Dear Community,
I'm trying to add a new field to all documents that match a certain condition.
After doing some research I found that the update_by_query API might be a suitable method to achieve this.
What I have so far is the following:
POST packets-test/_update_by_query
{
"script": {
"source": "ctx._source.status = 1",
"lang": "painless"
},
"query": {
"match": {
"layers.ip.ip_ip_src": "10.7.6.2"
}
}
}
In other words I want to add a "status" field with value 1 to all documents where the field "layers.ip.ip_ip_src" is "10.7.6.2" (type: ip).
However, running this, I get the following error:
{
"statusCode": 504,
"error": "Gateway Time-out",
"message": "Client request timeout"
}
Am I doing something wrong?
My (test) index has 1.5mio documents and 484,003 of those match the above query condition.

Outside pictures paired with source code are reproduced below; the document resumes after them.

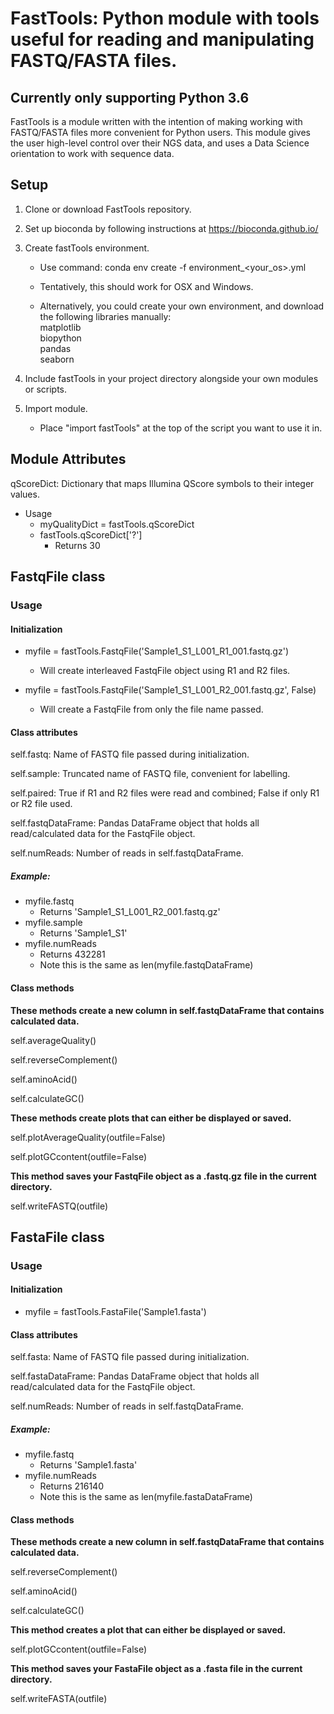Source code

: # FastTools: Python module with tools useful for reading and manipulating FASTQ/FASTA files.

## Currently only supporting Python 3.6

FastTools is a module written with the intention of making working with FASTQ/FASTA files more convenient for Python users.
This module gives the user high-level control over their NGS data, and uses a Data Science orientation to work with sequence
data.

## Setup
1. Clone or download FastTools repository.

2. Set up bioconda by following instructions at https://bioconda.github.io/

3. Create fastTools environment.
     * Use command: conda env create -f environment_<your_os>.yml
     * Tentatively, this should work for OSX and Windows.
     
     * Alternatively, you could create your own environment, and download the following libraries manually:  
        matplotlib  
        biopython  
        pandas  
        seaborn
        

4. Include fastTools in your project directory alongside your own modules or scripts.

5. Import module.
     * Place "import fastTools" at the top of the script you want to use it in.

## Module Attributes
qScoreDict: Dictionary that maps Illumina QScore symbols to their integer values.  
* Usage
  * myQualityDict = fastTools.qScoreDict
  * fastTools.qScoreDict['?']
    * Returns 30

## FastqFile class
### Usage
#### Initialization
  * myfile = fastTools.FastqFile('Sample1_S1_L001_R1_001.fastq.gz')
    * Will create interleaved FastqFile object using R1 and R2 files.
    
  * myfile = fastTools.FastqFile('Sample1_S1_L001_R2_001.fastq.gz', False)
    * Will create a FastqFile from only the file name passed.
  
#### Class attributes
self.fastq: Name of FASTQ file passed during initialization.

self.sample: Truncated name of FASTQ file, convenient for labelling.

self.paired: True if R1 and R2 files were read and combined; False if only R1 or R2 file used.

self.fastqDataFrame: Pandas DataFrame object that holds all read/calculated data for the FastqFile object.

self.numReads: Number of reads in self.fastqDataFrame.

##### Example:
* myfile.fastq
  * Returns 'Sample1_S1_L001_R2_001.fastq.gz'
* myfile.sample
  * Returns 'Sample1_S1'
* myfile.numReads
  * Returns 432281
  * Note this is the same as len(myfile.fastqDataFrame)
  
#### Class methods
**These methods create a new column in self.fastqDataFrame that contains calculated data.**  

self.averageQuality()

self.reverseComplement()

self.aminoAcid()

self.calculateGC()

**These methods create plots that can either be displayed or saved.**  

self.plotAverageQuality(outfile=False)

self.plotGCcontent(outfile=False)

**This method saves your FastqFile object as a .fastq.gz file in the current directory.**  

self.writeFASTQ(outfile)

## FastaFile class
### Usage
#### Initialization  
  * myfile = fastTools.FastaFile('Sample1.fasta')
  
#### Class attributes
self.fasta: Name of FASTQ file passed during initialization.

self.fastaDataFrame: Pandas DataFrame object that holds all read/calculated data for the FastqFile object.

self.numReads: Number of reads in self.fastqDataFrame.

##### Example:
* myfile.fastq
  * Returns 'Sample1.fasta'
* myfile.numReads
  * Returns 216140
  * Note this is the same as len(myfile.fastaDataFrame)
  
#### Class methods
**These methods create a new column in self.fastqDataFrame that contains calculated data.**

self.reverseComplement()

self.aminoAcid()

self.calculateGC()

**This method creates a plot that can either be displayed or saved.**

self.plotGCcontent(outfile=False)

**This method saves your FastaFile object as a .fasta file in the current directory.**

self.writeFASTA(outfile)

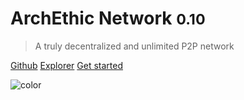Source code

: # ArchEthic Network <small>0.10</small>

> A truly decentralized and unlimited P2P network

[Github](https://github.com/archethic-foundation/archethic-node)
[Explorer](https://mainnet.archethic.net)
[Get started](README.md)

<!-- background color -->

![color](#3596F2)

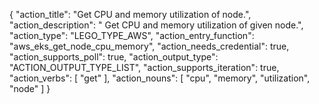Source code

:{
"action_title": "Get CPU and memory utilization of node.",
"action_description": " Get CPU and memory utilization of given node.",
"action_type": "LEGO_TYPE_AWS",
"action_entry_function": "aws_eks_get_node_cpu_memory",
"action_needs_credential": true,
"action_supports_poll": true,
"action_output_type": "ACTION_OUTPUT_TYPE_LIST",
"action_supports_iteration": true,
"action_verbs": [
"get"
],
"action_nouns": [
"cpu",
"memory",
"utilization",
"node"
]
}
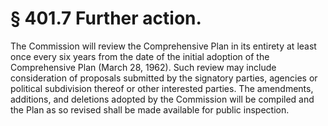 # § 401.7   Further action.

The Commission will review the Comprehensive Plan in its entirety at least once every six years from the date of the initial adoption of the Comprehensive Plan (March 28, 1962). Such review may include consideration of proposals submitted by the signatory parties, agencies or political subdivision thereof or other interested parties. The amendments, additions, and deletions adopted by the Commission will be compiled and the Plan as so revised shall be made available for public inspection.




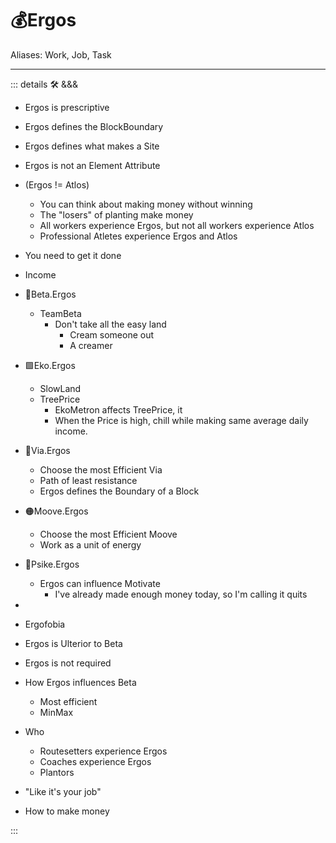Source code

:# 💰<erg>Ergos</erg>

Aliases: Work, Job, Task

---

<!-- =================================================== -->
<!-- =================================================== -->
<!-- =================================================== -->
<!-- =================================================== -->
<!-- =================================================== -->
::: details 🛠 <dev>&&&</dev>

- Ergos is prescriptive
- Ergos defines the BlockBoundary
- Ergos defines what makes a Site

- Ergos is not an Element Attribute
- (Ergos != Atlos)
    - You can think about making money without winning
    - The "losers" of planting make money
    - All workers experience Ergos, but not all workers experience Atlos
    - Professional Atletes experience Ergos and Atlos  

- You need to get it done
- Income

- 🔷<beta>Beta</beta>.Ergos
    - TeamBeta
        - Don't take all the easy land
            - Cream someone out
            - A creamer
- 🟩<ekos>Eko</ekos>.Ergos
    - SlowLand
    - TreePrice
        - EkoMetron affects TreePrice, it
        - When the Price is high, chill while making same average daily income.
- 🔻<via>Via</via>.Ergos
    - Choose the most Efficient Via
    - Path of least resistance
    - Ergos defines the Boundary of a Block
- 🟠<mooves>Moove</mooves>.Ergos
    - Choose the most Efficient Moove
    - Work as a unit of energy
- 💜<psike>Psike</psike>.Ergos
    - Ergos can influence Motivate
        - I've already made enough money today, so I'm calling it quits

-
- Ergofobia
- Ergos is Ulterior to Beta
- Ergos is not required

- How Ergos influences Beta
    - Most efficient
    - MinMax

- Who
    - Routesetters experience Ergos
    - Coaches experience Ergos
    - Plantors

- "Like it's your job"
- How to make money

:::
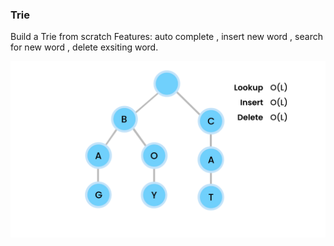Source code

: ### Trie
 Build a Trie from scratch 
 Features: auto complete , insert new word , search for new word , delete exsiting word.
 
 
 ![Trie](https://github.com/AhmedIbrahim336/Trie/blob/master/tries-1.png)

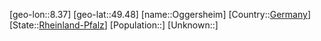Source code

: ﻿---
location: [49.48,8.37]
type: City
tags:
- geo/City


SpocWebEntityId: 33077
isDeleted: false
confidential: public

---
[geo-lon::8.37]
[geo-lat::49.48]
[name::Oggersheim]
[Country::[Germany](geo/Continent/Europe/Germany.md)]
[State::[Rheinland-Pfalz](geo/Continent/Europe/Germany/Rheinland-Pfalz.md)]
[Population::]
[Unknown::]

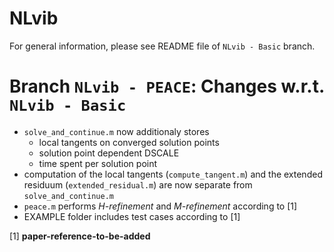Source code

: # NLvib
For general information, please see README file of `NLvib - Basic` branch.

# Branch `NLvib - PEACE`: Changes w.r.t. `NLvib - Basic`
- `solve_and_continue.m` now additionaly stores 
   - local tangents on converged solution points
   - solution point dependent DSCALE 
   - time spent per solution point
- computation of the local tangents (`compute_tangent.m`) and the extended residuum (`extended_residual.m`) are now separate from `solve_and_continue.m`
- `peace.m` performs *H-refinement* and *M-refinement* according to [1]
- EXAMPLE folder includes test cases according to [1]

[1] **paper-reference-to-be-added**
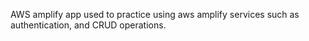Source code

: AWS amplify app used to practice using aws amplify services such as authentication, and CRUD operations.
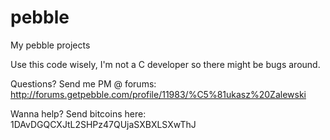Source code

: pebble
======

My pebble projects

Use this code wisely, I'm not a C developer so there might be bugs around.

Questions? Send me PM @ forums: http://forums.getpebble.com/profile/11983/%C5%81ukasz%20Zalewski

Wanna help? Send bitcoins here: 1DAvDGQCXJtL2SHPz47QUjaSXBXLSXwThJ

However the real index where I would like to apply this to holds about 200mio documents.
Does update_by_query even scale to such dimensions? If not what would be a possible solution to do this in a reasonable amount of time?
(I use Elasticsearch 6.2)
EDIT:
Ich habe nun noch einen Versuch mit einer "match_all" query gemacht (also um das Feld in allen Dokumenten zu updaten): So läuft es durch ohne timeout error, wenn auch ziemlich langsam.
- warum läuft es nicht mit einer spezifischeren query?
- wie kann man das schneller machen/parallelisieren (e.g. mit der Python API?)